ANGELINO HEIGHTS, Calif. — Hollywood may be LA’s best-known industry, but a century ago, it was oil. In the 1920s, the city was home to thousands of wells producing a quarter of the world’s petroleum.

Today, 700 of those wells are still active, and another 600 have been abandoned within city limits, emitting climate-changing methane gas and polluting groundwater.

What You Need To Know

  • LA has more than 1,300 oil wells

  • The city is eligible for some of the $4.7 billion the federal infrastructure spending package has earmarked for oil well cleanup

  • LA Mayor Eric Garcetti declared an oil well moratorium for the city in April 2021

  • California has more than 5,000 oil wells eligible for the new federal funding

“LA County has one of the highest concentrations of oil and gas wells of any city in the entire country, with some recent estimates suggesting that 500,000 people in LA live within a half mile of a well,” U.S. Secretary of the Interior Deb Haaland said Friday during a visit to Vista Hermosa Natural Park in LA, where a pair of orphaned wells two blocks from the park are still leaking. “Those wells have serious impacts on the health and wellbeing of the community and the planet.”

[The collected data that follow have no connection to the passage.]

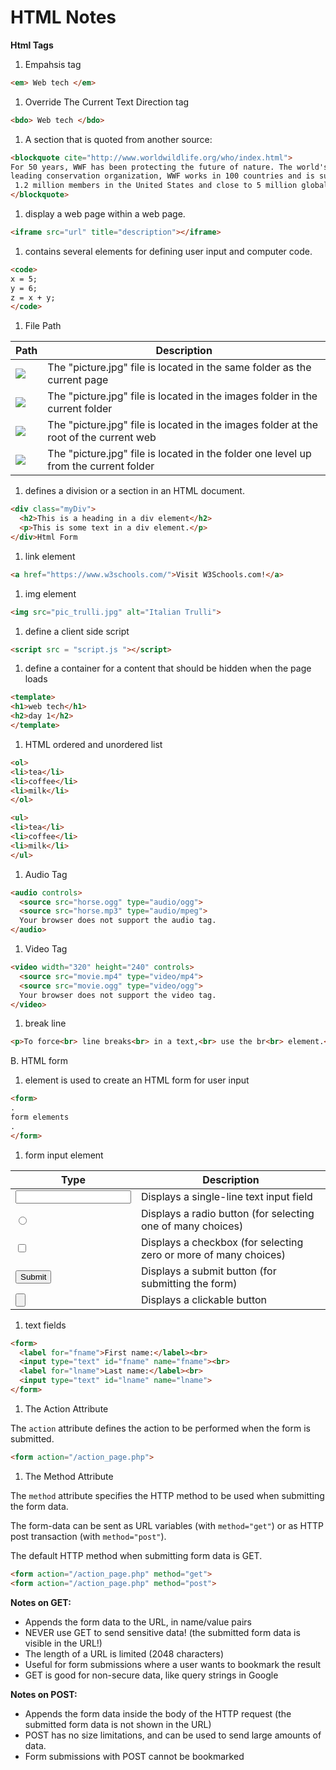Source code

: # HTML Notes

**Html Tags**

1. Empahsis tag

```html
<em> Web tech </em>
```

1. Override The Current Text Direction tag

```html
<bdo> Web tech </bdo>
```

1. A section that is quoted from another source:

```html
<blockquote cite="http://www.worldwildlife.org/who/index.html">
For 50 years, WWF has been protecting the future of nature. The world's 
leading conservation organization, WWF works in 100 countries and is supported 
 1.2 million members in the United States and close to 5 million globally.
</blockquote>
```

1. display a web page within a web page.

```html
<iframe src="url" title="description"></iframe>
```

1. contains several elements for defining user input and computer code.

```html
<code>
x = 5;
y = 6;
z = x + y;
</code>
```

1. File Path

| Path | Description |
| --- | --- |
| <img src="picture.jpg"> | The "picture.jpg" file is located in the same folder as the current page |
| <img src="images/picture.jpg"> | The "picture.jpg" file is located in the images folder in the current folder |
| <img src="/images/picture.jpg"> | The "picture.jpg" file is located in the images folder at the root of the current web |
| <img src ="../picture.jpg"> | The "picture.jpg" file is located in the folder one level up from the current folder |
1. defines a division or a section in an HTML document.

```html
<div class="myDiv">
  <h2>This is a heading in a div element</h2>
  <p>This is some text in a div element.</p>
</div>Html Form
```

1. link element 

```html
<a href="https://www.w3schools.com/">Visit W3Schools.com!</a>
```

1. img element

```html
<img src="pic_trulli.jpg" alt="Italian Trulli">
```

1. define a client side script 

```html
<script src = "script.js "></script>
```

1. define a container for a content that should be hidden when the page loads

```html
<template>
<h1>web tech</h1>
<h2>day 1</h2>
</template>
```

1. HTML ordered and unordered list

 

```html
<ol>
<li>tea</li>
<li>coffee</li>
<li>milk</li>
</ol>

<ul>
<li>tea</li>
<li>coffee</li>
<li>milk</li>
</ul>
```

1. Audio Tag

```html
<audio controls>
  <source src="horse.ogg" type="audio/ogg">
  <source src="horse.mp3" type="audio/mpeg">
  Your browser does not support the audio tag.
</audio>
```

1. Video Tag 

```html
<video width="320" height="240" controls>
  <source src="movie.mp4" type="video/mp4">
  <source src="movie.ogg" type="video/ogg">
  Your browser does not support the video tag.
</video>
```

1. break line 

```html
<p>To force<br> line breaks<br> in a text,<br> use the br<br> element.</p>
```

B. HTML form 

1. element is used to create an HTML form for user input

```html
<form>
.
form elements
.
</form>
```

1. form input element

| Type | Description |
| --- | --- |
| <input type="text"> | Displays a single-line text input field |
| <input type="radio"> | Displays a radio button (for selecting one of many choices) |
| <input type="checkbox"> | Displays a checkbox (for selecting zero or more of many choices) |
| <input type="submit"> | Displays a submit button (for submitting the form) |
| <input type="button"> | Displays a clickable button |
1. text fields

```html
<form>
  <label for="fname">First name:</label><br>
  <input type="text" id="fname" name="fname"><br>
  <label for="lname">Last name:</label><br>
  <input type="text" id="lname" name="lname">
</form>
```

1. The Action Attribute 

The `action` attribute defines the action to be performed when the form is submitted.

```html
<form action="/action_page.php">
```

1. The Method Attribute

The `method` attribute specifies the HTTP method to be used when submitting the form data.

The form-data can be sent as URL variables (with `method="get"`) or as HTTP post transaction (with `method="post"`).

The default HTTP method when submitting form data is GET.

```html
<form action="/action_page.php" method="get">
<form action="/action_page.php" method="post">
```

**Notes on GET:**

- Appends the form data to the URL, in name/value pairs
- NEVER use GET to send sensitive data! (the submitted form data is visible in the URL!)
- The length of a URL is limited (2048 characters)
- Useful for form submissions where a user wants to bookmark the result
- GET is good for non-secure data, like query strings in Google

**Notes on POST:**

- Appends the form data inside the body of the HTTP request (the submitted form data is not shown in the URL)
- POST has no size limitations, and can be used to send large amounts of data.
- Form submissions with POST cannot be bookmarked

Earlier in the day, Haaland joined LA Mayor Eric Garcetti, LA City Councilmembers Gil Cedillo and Mitch O’Farrell and California Assemblymember Wendy Carrillo to visit some of the area’s orphaned wells, which are poised to receive millions in federal aid money for cleanup as part of the bipartisan infrastructure package President Biden signed into law last month.

The law earmarks $16 billion for investments in legacy pollution cleanups, including $4.7 billion to help states and tribes address orphan well sites and $11.3 billion for abandoned mine land and water reclamation projects in coal communities. 

Vista Hermosa Natural Park in Angelino Heights is currently an idyllic and manicured park with dramatic views of downtown, but it was the site of the city’s very first oil well. Before it could be opened in 2008, several wells had to be remediated. 

Even so, two orphan wells were discovered to be leaking methane gas in 2016. It took $1 million in state funding — the entire state budget for oil well remediation at the time — to fix the problem, according to Mayor Garcetti. 

“Our past is not our future. I fully support the full phase out of oil drilling in LA. It’s long overdue,” said Garcetti, who announced a moratorium on oil wells in the city in April. 

The two leaking wells within two blocks of Vista Hermosa Natural Park will cost $500,000 apiece to clean up because they are so old, according to California State Oil and Gas Supervisor Uduak-Joe Ntuk. Costs for individual well cleanups vary from as little as $15,000 to as much as $500,000 for a job that involves removing tanks and pipelines and cleaning up soil, he said. 

More than 5,000 wells in the state are eligible for the new federal infrastructure funding, including 1,335 in LA, but California will have to compete with 30 other states that also have legacy pollution sites needing cleanup.

Haaland acknowledged the need exceeds the available funding but said the $4.7 billion will result in “big transformational investments that are going to create thousands of jobs.”

“I spent the day seeing firsthand how legacy pollution impacts people in the neighborhoods they live in. Kids who are relegated to having baseball practice next to oil pump jacks and gas wells. Children who have grown up with bloody noses and the loss of the adults in their lives to cancer,” Haaland said. “We cannot ignore this legacy pollution.”